Dass sog. soft skills im heutigen Wirtschaftsleben besonders bedeutsam sind, gehört zu den Gemeinplätzen der Diskussionen über Universitätsausbildung und ihre "Praxisbezogenheit". Im Beitrag von Euler, Kern und Tschermer (Linz) wird nun über eine Studie über sechs Jahrgänge von AbsolventInnen von sozial? und wirtschaftswissenschaftlichen Studien in ganz Österreich berichtet. Die AutorInnen identifizieren drei Faktoren, in dem Bündel der 'soft skills': Erstens "Persönliche Handlungsbereitschaften und nicht-interaktive Transferfähigkeiten" (Wie z.B. (Verantwortungsbewusstsein, Entscheidungsfreudigkeit, Selbstsicherheit), zweitens "Sozialkommunikative Kompetenzen" (wie z.B. Durchsetzungsvermögen, Teamfähigkeit, Konfliktlösungsfähigkeit) und drittens "Wissenschaftlich-kognitive Fähigkeiten mit praktischer Orientierung" (wie z.B. Informationsbeschaffung, Lernbereitschaft, analytisches Denken). Nach Einschätzung der AbsolventInnen sind derartige Fähigkeiten in ihrer beruflichen Praxis hochbedeutsam; ihr Studium trug aber durchwegs wenig dazu bei, sie zu entwickeln. Das Lernen derartiger Fähigkeiten scheint sich nicht vollkommen den Bemühungen organisierter Didaktik zu entziehen, wie sich aus den Fortbildungsaktivitäten der Befragten erschließen lässt. Die Studie von Euler et al. hat einen gewissen Einfluss auf die Neuformulierung des Linzer Studienplanes "Wirtschaftswissenschaften" ausgeübt und war einer der Impulse für die Gründung eines Interdisziplinären Zentrums für Soziale Kompetenz.
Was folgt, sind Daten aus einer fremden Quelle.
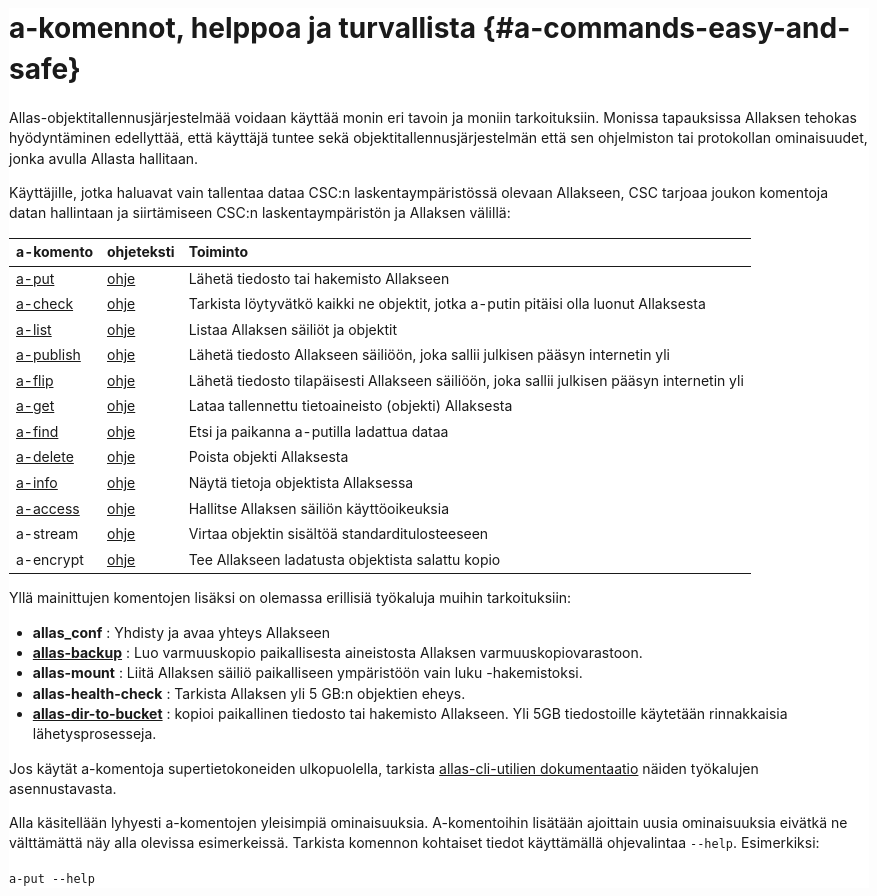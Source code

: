 # a-komennot, helppoa ja turvallista {#a-commands-easy-and-safe}

Allas-objektitallennusjärjestelmää voidaan käyttää monin eri tavoin ja moniin tarkoituksiin. Monissa tapauksissa Allaksen tehokas hyödyntäminen edellyttää, että käyttäjä tuntee sekä objektitallennusjärjestelmän että sen ohjelmiston tai protokollan ominaisuudet, jonka avulla Allasta hallitaan.

Käyttäjille, jotka haluavat vain tallentaa dataa CSC:n laskentaympäristössä olevaan Allakseen, CSC tarjoaa joukon komentoja datan hallintaan ja siirtämiseen CSC:n laskentaympäristön ja Allaksen välillä:


| a-komento | ohjeteksti | Toiminto |
| :--- | :--- | :--- |
| [a-put](#a-put)| [ohje](https://github.com/CSCfi/allas-cli-utils/blob/master/help/a-put.md)|Lähetä tiedosto tai hakemisto Allakseen |
| [a-check](#a-check) |[ohje](https://github.com/CSCfi/allas-cli-utils/blob/master/help/a-check.md)| Tarkista löytyvätkö kaikki ne objektit, jotka a-putin pitäisi olla luonut Allaksesta |
| [a-list](#a-list) |[ohje](https://github.com/CSCfi/allas-cli-utils/blob/master/help/a-list.md)| Listaa Allaksen säiliöt ja objektit |
| [a-publish](#a-publish) |[ohje](https://github.com/CSCfi/allas-cli-utils/blob/master/help/a-publish.md)|Lähetä tiedosto Allakseen säiliöön, joka sallii julkisen pääsyn internetin yli |
| [a-flip](#a-flip) |[ohje](https://github.com/CSCfi/allas-cli-utils/blob/master/help/a-flip.md)|Lähetä tiedosto tilapäisesti Allakseen säiliöön, joka sallii julkisen pääsyn internetin yli |
| [a-get](#a-get) |[ohje](https://github.com/CSCfi/allas-cli-utils/blob/master/help/a-get.md)| Lataa tallennettu tietoaineisto (objekti) Allaksesta |
| [a-find](#a-find)|[ohje](https://github.com/CSCfi/allas-cli-utils/blob/master/help/a-find.md)|Etsi ja paikanna a-putilla ladattua dataa |
| [a-delete](#a-delete) |[ohje](https://github.com/CSCfi/allas-cli-utils/blob/master/help/a-delete.md)| Poista objekti Allaksesta |
| [a-info](#a-info) |[ohje](https://github.com/CSCfi/allas-cli-utils/blob/master/help/a-info.md)| Näytä tietoja objektista Allaksessa |
| [a-access](#a-access) |[ohje](https://github.com/CSCfi/allas-cli-utils/blob/master/help/a-access.md)| Hallitse Allaksen säiliön käyttöoikeuksia |
| a-stream |[ohje](https://github.com/CSCfi/allas-cli-utils/blob/master/help/a-stream.md)|Virtaa objektin sisältöä standarditulosteeseen |
| a-encrypt |[ohje](https://github.com/CSCfi/allas-cli-utils/blob/master/help/a-encrypt.md)|Tee Allakseen ladatusta objektista salattu kopio |

Yllä mainittujen komentojen lisäksi on olemassa erillisiä työkaluja muihin tarkoituksiin:

 * __allas_conf__ : Yhdisty ja avaa yhteys Allakseen
 * [__allas-backup__](./a_backup.md) : Luo varmuuskopio paikallisesta aineistosta Allaksen varmuuskopiovarastoon.
 * __allas-mount__ : Liitä Allaksen säiliö paikalliseen ympäristöön vain luku -hakemistoksi.
 * __allas-health-check__ : Tarkista Allaksen yli 5 GB:n objektien eheys.
 * [__allas-dir-to-bucket__](https://github.com/CSCfi/allas-cli-utils/blob/master/help/allas-dir-to-bucket.md) : kopioi paikallinen tiedosto tai hakemisto Allakseen. Yli 5GB tiedostoille käytetään rinnakkaisia lähetysprosesseja.
 
Jos käytät a-komentoja supertietokoneiden ulkopuolella, tarkista [allas-cli-utilien dokumentaatio](https://github.com/CSCfi/allas-cli-utils/blob/master/README.md) näiden työkalujen asennustavasta.

Alla käsitellään lyhyesti a-komentojen yleisimpiä ominaisuuksia. A-komentoihin lisätään ajoittain uusia ominaisuuksia eivätkä ne välttämättä näy alla olevissa esimerkeissä. Tarkista komennon kohtaiset tiedot käyttämällä ohjevalintaa `--help`. Esimerkiksi:
```text
a-put --help
```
Dieses wird im darauffolgenden Beitrag von Herbert Altrichter, Elisabeth Brunner-Kranzmayr, Jeannette Dietz, Heinz Holley , Gerhard Kette, Walter Ötsch, Gisela Pfeil, Gerhard Reber und Tina Stöbich (Universität Linz) kurz vorgestellt: Seine Ziele und Aufgaben sowie sein Verständnis des Konzepts "Soziale Kompetenz" werden kurz erläutert. Der Artikel schließt mit einem Ausschnitt aus dem ersten Selbstevaluationsbericht des Zentrums, der einige Probleme beim Versuch, neue universitäre Aufgaben neben den traditionellen Strukturen wahrzunehmen, aufzeigt.

Ein zentrale Aufgabe der Personalentwicklung von Hochschulangehörigen betrifft die Pflege und Weiterentwicklung ihrer didaktischen Fähigkeiten. Walter Ötsch, der Verantwortliche für den Arbeitsbereich "Hochschuldidaktik" am Interdisziplinären Zentrum der Universität Linz, betrachtet die Lehr-Lern-Beziehungen in Lehrveranstaltungen aus der Perspektive des "Managements innerer Zustände von Lehrenden und Lernenden und erläutert einige Methoden solchen Zustandsmanagements.

Die Moderation von Arbeitsprozessen betrifft der abschließende Beitrag von Thomas Kloimwieder und Tina Stöbich (Linz). Sie erläutern einesteils die Planungsüberlegungen, die hinter der Linzer Tagung "Lehre und Personalentwicklung an österreichischen Universitäten" standen, bei der sehr viel in sehr kurzer Zeit erreicht werden sollte. Anderenteils gibt ihr Aufsatz einen guten Einblick in die Feinstruktur didaktischen Denkens, das sich auf eine Berücksichtigung der Lernprozesse der TeilnehmerInnen einlässt. Die ausgesprochen positive Resonanz, die diese Tagung von ihren BesucherInnen erfahren hat, zeigt zudem, dass es sich auch auszahlt, sich auf derartige Gedankengänge einzulassen.